ASSIGNMENT: Go over the data and keep only the lines that include "clicking".

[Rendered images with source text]
━━━━
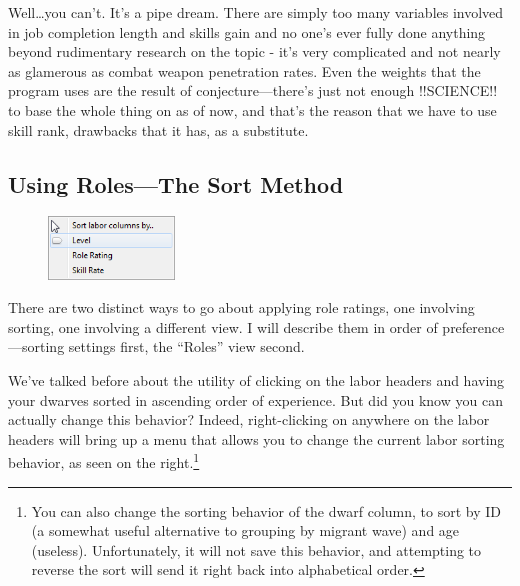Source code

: \documentclass[]{article}
\begin{document}
Well\ldots you can't. It's a pipe dream. There are simply too many variables involved in job completion
length and skills gain and no one's ever fully done anything beyond rudimentary research on the topic -
it's very complicated and not nearly as glamerous as combat weapon penetration rates. Even the weights
that the program uses are the result of conjecture---there's just not enough !!SCIENCE!! to base the
whole thing on as of now, and that's the reason that we have to use skill rank, drawbacks that it has,
as a substitute.

\subsection{Using Roles---The Sort Method}
\label{sec:Using Roles}

\begin{figure}\vspace{-22pt}
  \begin{center}
    \includegraphics[width=0.3\textwidth]{Sec3Fig2}
  \end{center}
\vspace{-15pt}
\end{figure}
There are two distinct ways to go about applying role ratings, one involving sorting, one involving a
different view. I will describe them in order of preference---sorting settings first, the ``Roles'' view
second.

We've talked before about the utility of clicking on the labor headers and having your dwarves sorted in
ascending order of experience. But did you know you can actually change this behavior? Indeed,
right-clicking on anywhere on the labor headers will bring up a menu that allows you to change the
current labor sorting behavior, as seen on the right.\footnote{You can also change the sorting behavior
of the dwarf column, to sort by ID (a somewhat useful alternative to grouping by migrant wave) and age
(useless). Unfortunately, it will not save this behavior, and attempting to reverse the sort will send it
right back into alphabetical order.}
\end{document}
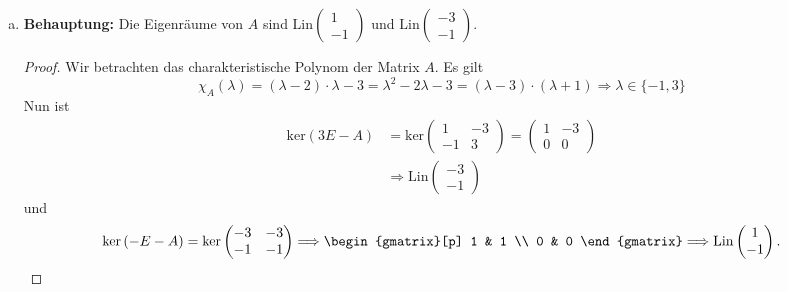 \documentclass{article}
\begin{document}
\begin{enumerate}[(a)]
\begin{proof}
    \begin{align*}
     	f(n+2) &= a_{1,1}f(n+1)+a_{1,2}f(n)\\
     	f(n+1) &= a_{2,1}f(n+1) + a_{2,2}f(n)
     \end{align*}
     Diese ist offensichtlich durch $A$ gegeben.
    	 \end{proof}
     \item \textbf{Behauptung:} Die Eigenräume von $A$ sind $\text{Lin} \left( \begin{matrix} 1 \\ -1 \end{matrix}\right)$ und $\text{Lin}\left(\begin{matrix} -3 \\  -1 \end{matrix}\right)$.
    	\begin{proof}
    		Wir betrachten das charakteristische Polynom der Matrix $A$. Es gilt $$\chi_{A}(\lambda) = (\lambda -2) \cdot \lambda -3 = \lambda^2 -2\lambda -3 = (\lambda-3) \cdot (\lambda +1) \Longrightarrow \lambda \in \{-1,3\} $$
    		Nun ist 
    		\begin{align*}
    		\text{ker}(3E - A) &= \text{ker}\left(\begin{matrix} 1 & -3 \\ -1 & 3 \end{matrix}\right) = \left(\begin{matrix} 1 & -3 \\ 0 & 0 \end{matrix}\right)\\ &\Longrightarrow \text{Lin}\left(\begin{matrix} -3 \\  -1 \end{matrix}\right)
    		\end{align*}
    		und 
    		\begin{align*}
    		\text{ker}\left(-E-A\right) = \ker\left(\begin{matrix} -3 & -3 \\ -1 & -1 \end{matrix}\right) \Longrightarrow \begin{gmatrix}[p] 1 & 1 \\ 0 & 0 \end{gmatrix} \Longrightarrow \text{Lin}\left( \begin{matrix} 1 \\ -1 \end{matrix}\right). 
    		\end{align*}

\end{proof}
\end{enumerate}
\end{document}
━━━━
EXPECTED ANSWER:
We've talked before about the utility of clicking on the labor headers and having your dwarves sorted in
right-clicking on anywhere on the labor headers will bring up a menu that allows you to change the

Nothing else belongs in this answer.